Join the Central Indiana Chapter for a virtual lunchtime meeting where our guest speaker will be Dr. Giorgos Bakoyannis from the Department of Biostatistics at the IU School of Medicine.
date: Tuesday, February 04, 2025
time: Noon - 1:00 ET
title: Estimating optimal individualized treatment rules with multistate processes
abstract:
Multistate process data are common in studies of chronic diseases such as cancer. These data are ideal for precision medicine purposes as they can be leveraged to improve more refined health outcomes, compared to standard survival outcomes, as well as incorporate patient preferences regarding quantity versus quality of life. In this work, we propose a nonparametric outcome weighted learning approach for this problem in randomized clinical trial settings. The theoretical properties of the proposed methods, including Fisher consistency and asymptotic normality of the estimated expected outcome under the estimated optimal individualized treatment rule, are rigorously established.
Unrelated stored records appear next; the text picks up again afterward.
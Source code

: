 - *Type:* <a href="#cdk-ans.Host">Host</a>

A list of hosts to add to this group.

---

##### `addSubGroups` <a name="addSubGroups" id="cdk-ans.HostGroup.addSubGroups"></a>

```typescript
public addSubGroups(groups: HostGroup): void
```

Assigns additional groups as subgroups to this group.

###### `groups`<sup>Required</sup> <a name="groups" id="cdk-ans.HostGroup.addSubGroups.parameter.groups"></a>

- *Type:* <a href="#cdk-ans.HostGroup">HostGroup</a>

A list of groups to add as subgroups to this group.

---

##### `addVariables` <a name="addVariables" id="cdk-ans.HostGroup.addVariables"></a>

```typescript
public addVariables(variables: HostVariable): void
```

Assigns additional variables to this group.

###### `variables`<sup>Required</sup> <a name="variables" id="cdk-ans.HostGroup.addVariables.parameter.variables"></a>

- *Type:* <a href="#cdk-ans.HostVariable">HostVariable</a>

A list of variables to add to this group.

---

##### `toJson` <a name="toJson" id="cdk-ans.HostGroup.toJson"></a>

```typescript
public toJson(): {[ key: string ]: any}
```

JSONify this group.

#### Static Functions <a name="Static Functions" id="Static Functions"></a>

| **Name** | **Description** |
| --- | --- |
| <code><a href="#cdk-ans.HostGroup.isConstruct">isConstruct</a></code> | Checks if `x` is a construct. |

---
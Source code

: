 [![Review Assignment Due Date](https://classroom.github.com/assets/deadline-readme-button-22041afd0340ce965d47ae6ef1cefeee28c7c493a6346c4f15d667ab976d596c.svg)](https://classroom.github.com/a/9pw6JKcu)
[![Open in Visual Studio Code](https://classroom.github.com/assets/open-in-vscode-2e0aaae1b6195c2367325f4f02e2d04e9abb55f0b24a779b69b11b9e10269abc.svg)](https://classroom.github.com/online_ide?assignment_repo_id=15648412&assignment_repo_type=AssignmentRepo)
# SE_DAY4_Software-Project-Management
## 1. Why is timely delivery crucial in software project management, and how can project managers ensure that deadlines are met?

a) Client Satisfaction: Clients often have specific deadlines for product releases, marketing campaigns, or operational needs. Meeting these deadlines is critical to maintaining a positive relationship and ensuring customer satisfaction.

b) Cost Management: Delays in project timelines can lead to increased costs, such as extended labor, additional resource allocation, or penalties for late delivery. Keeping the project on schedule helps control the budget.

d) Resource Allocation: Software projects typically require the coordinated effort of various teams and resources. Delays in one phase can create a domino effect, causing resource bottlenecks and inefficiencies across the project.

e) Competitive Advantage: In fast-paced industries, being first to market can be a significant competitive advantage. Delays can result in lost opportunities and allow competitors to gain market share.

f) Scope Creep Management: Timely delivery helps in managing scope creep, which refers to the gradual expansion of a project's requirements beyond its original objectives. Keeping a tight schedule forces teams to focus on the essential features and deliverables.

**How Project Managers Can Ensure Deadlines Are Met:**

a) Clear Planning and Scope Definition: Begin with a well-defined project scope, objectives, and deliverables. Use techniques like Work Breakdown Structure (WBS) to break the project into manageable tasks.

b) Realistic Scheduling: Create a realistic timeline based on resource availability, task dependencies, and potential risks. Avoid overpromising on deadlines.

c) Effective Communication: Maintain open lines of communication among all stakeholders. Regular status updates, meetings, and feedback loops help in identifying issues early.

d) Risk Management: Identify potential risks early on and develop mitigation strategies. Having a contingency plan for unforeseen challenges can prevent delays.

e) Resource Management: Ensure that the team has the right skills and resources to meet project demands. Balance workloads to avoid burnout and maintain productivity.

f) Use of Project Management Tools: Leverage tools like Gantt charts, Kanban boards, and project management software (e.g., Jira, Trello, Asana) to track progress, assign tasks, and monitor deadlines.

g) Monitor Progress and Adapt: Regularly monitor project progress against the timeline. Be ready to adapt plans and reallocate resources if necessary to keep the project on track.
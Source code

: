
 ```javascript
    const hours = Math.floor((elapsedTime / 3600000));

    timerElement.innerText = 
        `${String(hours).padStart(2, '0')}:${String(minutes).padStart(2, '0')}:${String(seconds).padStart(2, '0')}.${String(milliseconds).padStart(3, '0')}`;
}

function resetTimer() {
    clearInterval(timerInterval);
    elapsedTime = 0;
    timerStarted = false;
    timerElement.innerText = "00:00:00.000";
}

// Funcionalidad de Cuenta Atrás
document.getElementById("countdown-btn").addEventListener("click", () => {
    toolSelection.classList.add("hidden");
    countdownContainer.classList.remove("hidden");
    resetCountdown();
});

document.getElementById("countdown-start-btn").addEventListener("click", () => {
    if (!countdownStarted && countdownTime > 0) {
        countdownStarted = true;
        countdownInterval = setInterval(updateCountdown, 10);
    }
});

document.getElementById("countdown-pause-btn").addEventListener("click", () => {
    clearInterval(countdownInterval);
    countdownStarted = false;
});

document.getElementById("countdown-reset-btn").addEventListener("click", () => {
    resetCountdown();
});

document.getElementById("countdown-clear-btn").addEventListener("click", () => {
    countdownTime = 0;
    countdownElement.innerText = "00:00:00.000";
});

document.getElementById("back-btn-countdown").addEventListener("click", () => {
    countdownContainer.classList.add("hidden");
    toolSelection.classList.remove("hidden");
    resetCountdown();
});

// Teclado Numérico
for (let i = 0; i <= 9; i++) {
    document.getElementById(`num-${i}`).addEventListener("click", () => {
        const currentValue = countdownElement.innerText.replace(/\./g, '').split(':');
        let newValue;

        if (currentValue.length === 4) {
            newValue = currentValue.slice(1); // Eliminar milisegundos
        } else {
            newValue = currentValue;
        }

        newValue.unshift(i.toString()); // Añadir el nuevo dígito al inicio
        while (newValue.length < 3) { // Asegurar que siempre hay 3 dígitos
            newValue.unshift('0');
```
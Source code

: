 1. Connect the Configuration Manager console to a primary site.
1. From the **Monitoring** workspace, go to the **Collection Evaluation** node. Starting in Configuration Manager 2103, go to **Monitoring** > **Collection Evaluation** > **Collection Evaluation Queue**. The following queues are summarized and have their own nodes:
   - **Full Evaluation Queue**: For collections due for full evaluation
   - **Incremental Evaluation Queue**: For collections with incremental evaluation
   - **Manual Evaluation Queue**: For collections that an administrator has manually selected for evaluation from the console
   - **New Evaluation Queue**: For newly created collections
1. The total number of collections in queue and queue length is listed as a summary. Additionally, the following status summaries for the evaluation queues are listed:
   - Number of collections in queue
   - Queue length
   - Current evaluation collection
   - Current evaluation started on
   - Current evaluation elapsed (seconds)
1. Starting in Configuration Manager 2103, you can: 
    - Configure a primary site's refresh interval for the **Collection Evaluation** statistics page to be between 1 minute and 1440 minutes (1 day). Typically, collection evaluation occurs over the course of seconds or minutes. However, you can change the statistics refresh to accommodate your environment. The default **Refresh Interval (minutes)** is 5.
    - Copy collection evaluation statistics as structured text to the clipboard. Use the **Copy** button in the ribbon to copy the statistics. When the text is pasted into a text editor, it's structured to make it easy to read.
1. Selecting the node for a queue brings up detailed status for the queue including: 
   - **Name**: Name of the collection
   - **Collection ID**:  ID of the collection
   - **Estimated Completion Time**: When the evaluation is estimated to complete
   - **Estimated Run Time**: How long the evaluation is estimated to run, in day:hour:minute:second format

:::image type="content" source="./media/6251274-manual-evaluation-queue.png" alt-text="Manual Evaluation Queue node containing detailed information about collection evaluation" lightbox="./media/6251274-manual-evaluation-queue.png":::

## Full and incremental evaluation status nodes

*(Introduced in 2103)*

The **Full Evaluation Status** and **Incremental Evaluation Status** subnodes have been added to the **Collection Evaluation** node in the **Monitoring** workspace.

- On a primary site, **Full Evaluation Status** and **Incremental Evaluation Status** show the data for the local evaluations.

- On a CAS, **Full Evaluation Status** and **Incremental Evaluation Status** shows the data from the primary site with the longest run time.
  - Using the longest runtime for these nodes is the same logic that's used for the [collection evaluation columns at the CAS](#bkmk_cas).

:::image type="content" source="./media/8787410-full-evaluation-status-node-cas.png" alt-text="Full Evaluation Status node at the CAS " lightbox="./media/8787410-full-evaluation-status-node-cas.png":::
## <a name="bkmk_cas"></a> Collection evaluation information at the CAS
A consistent closed-form variance estimator is provided and methodology for the calculation of simultaneous confidence intervals is proposed. Simulation studies show that the proposed methodology and inference procedures work well even with small-sample sizes and high rates of right censoring. The methodology is illustrated using data from a randomized clinical trial on the treatment of metastatic squamous-cell carcinoma of the head and neck. Finally, we present an extension of the methodology for observational data where confounding and dependent right censoring are common.
speaker:
Giorgos Bakoyannis is an Associate Professor in the Department of Biostatistics and Health Data Science at Indiana University Indianapolis, where he also serves as the Director of Public Health Science Research. His methodological research focuses on precision medicine, specifically the development of methods for estimating optimal individualized treatment rules, and causal inference. Dr. Bakoyannis’ expertise also includes the nonparametric and semiparametric analysis of complex event history data, with a particular emphasis on challenges commonly encountered in biomedical and clinical research, such as missing data, misclassification, and interval censoring. His work has been published in leading statistical and biostatistical journals, including Biometrics, Biostatistics, and Statistica Sinica. Dr. Bakoyannis has received several awards from the American Statistical Association, the International Biometric Society – Eastern North American Region, and the International Chinese Statistical Association. He has also received funding from the National Institutes of Health (NIH) as a Principal Investigator to conduct methodological research.